So it really comes down to what you want to focus on. If it's full-tilt descending, then go FR. If it's versatility between hard descending and plentiful climbing, the Reign may be more your style.

I do lots of up and downs on my older Big Hit, which is a single ring that weighs in about 40 lbs. But I have friends who refuse to do any climbing with it when I let them borrow it. It just doesn't suit their climbing style.

Trying before you buy--even if it's just a parking lot test--might give you some insight. Play with the seat posts and the gears to see if they'll suit the majority of your riding.


----------



## zdubyadubya (Oct 5, 2008)

if you are worried about the reign's capabilities, remember that it DOES have six inches of travel, is a very capable/stable bike and the reign SX (a pure bred park bike) is based off the same frame. i say get the reign x and if you feel you need a little bit more stability in the chop, sell the fork and put on a lyrik or domain. with that combo, the bike will be able to handle anything you throw at it.

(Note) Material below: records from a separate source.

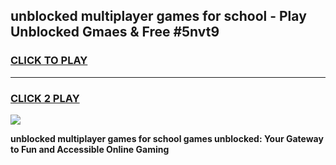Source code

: 
## unblocked multiplayer games for school - Play Unblocked Gmaes & Free #5nvt9
<h3>
<a href="https://premium.freeplayer.one?title=unblocked_multiplayer_games_for_school&ref=01M">CLICK TO PLAY</a></h3>
<hr>

<h3>
<a href="https://premium.freeplayer.one?title=unblocked_multiplayer_games_for_school&ref=01M">CLICK 2 PLAY</a>
  
</h3>

<a href="https://premium.freeplayer.one?title=unblocked_multiplayer_games_for_school&ref=01M"><img src="https://clearcache.store/games.png"></a>


**unblocked multiplayer games for school games unblocked: Your Gateway to Fun and Accessible Online Gaming**
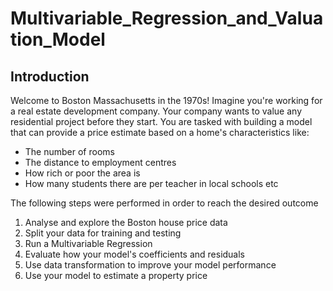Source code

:# Multivariable_Regression_and_Valuation_Model

## Introduction

Welcome to Boston Massachusetts in the 1970s! Imagine you're working for a real estate development company. Your company wants to value any residential project before they start. You are tasked with building a model that can provide a price estimate based on a home's characteristics like:
* The number of rooms
* The distance to employment centres
* How rich or poor the area is
* How many students there are per teacher in local schools etc

The following steps were performed in order to reach the desired outcome  

1. Analyse and explore the Boston house price data
2. Split your data for training and testing
3. Run a Multivariable Regression
4. Evaluate how your model's coefficients and residuals
5. Use data transformation to improve your model performance
6. Use your model to estimate a property price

my vote is for the reign. you will get very sick of pedalling any heavy bike without a granny gear very very quickly.


----------



## greengreer (Dec 4, 2007)

If you are a gravity oriented rider, go big hit with a 34t chainring and 11-34t cassette. If you can't pedal it, walk it. 

If you are more of an all around type, the reign x's are great bikes. You will be giving up a little bit in the DH stuff but it will certainly be a more efficient climber.


----------



## c6corvettezo6 (Mar 18, 2008)

*Reign X1*

I was in the same position as you and opted for the Reign X1 and haven't looked back. I love everything about it and it can take anything I have thrown at it. It pedals great. I did Slickrock with some friends on XC bikes and was just as fast and had a lot more fun.:thumbsup:


----------



## OntarioBiker28 (Feb 22, 2010)

How's the Kona Stinky Six's climbing capability? And what do you guys think about it's components, does it seem like a good deal for $2100?


----------



## Uncle Six Pack (Aug 29, 2004)

greengreer said:


> If you can't pedal it, walk it.


We call that foot-shuttling.


----------



## essenmeinstuff (Sep 4, 2007)

reign x is 6.7" travel, geo is 1deg steeper HA, lower slung frame.

If the choice is between the stinky six and the reign x, I'd go with the reign x.

It will ride better for AM duties and will likely beat out the stinky for DH too. 

Unless you're riding WC DH courses it will be handle DH no problem, esp under a skilled pilot.


----------



## OntarioBiker28 (Feb 22, 2010)

^Thanks man, I think I'm going to go with the 2010' Giant Reign X2.


----------



## abowman (Feb 8, 2010)

Are you talking Blue Mountain in Pennsylvania? Or is there another in Ontario?


----------



## mykel (Jul 31, 2006)

*Self-Abuse NOT necessary.*

Go with the Reign. The Hit is way too much bike for trail riding as well as Blue. Remember a couple of years ago they ripped all the man-made stuff out. Now it is natural terrain. And remember you are in Flatario not the mountains - Blue "Mountain" has about 750 feet of vertical.

michael
tillsonburg ontario


----------



## OntarioBiker28 (Feb 22, 2010)

^Blue Mountain in Collingwood, Ontario.


----------



## OntarioBiker28 (Feb 22, 2010)

^Thank you very much, I was waiting to here from someone who has experience riding at Blue. I was thinking the Big hit was a bit to much, but I wanted a second opinion. So you think the Giant Reign X2 can handle the double black diamond trails at Blue?

Thanks
-Alex


----------



## The Dude (Jan 19, 2004)

SHIVER ME TIMBERS said:


> Big Hit...is for going downhill....weighs too much to pedal up


for you maybe.


----------



## sbchedder (Oct 31, 2009)

i pedal my bighit up hill its not that heavy


----------



## masterofnone (Jun 21, 2009)

I also have a bighit with the 24" rear tire, it's got a dual ring chaingide and boxxer. The only climbing I do with it these days is back up to the chairlift  real climbing would be better with an all mountain or freeride bike. That said, I know several guys around my area that ride their downhill and freeride bikes on cross country club rides  If you don't mind an extra two pounds or so you've got lots of choices in your price range :thumbsup:


----------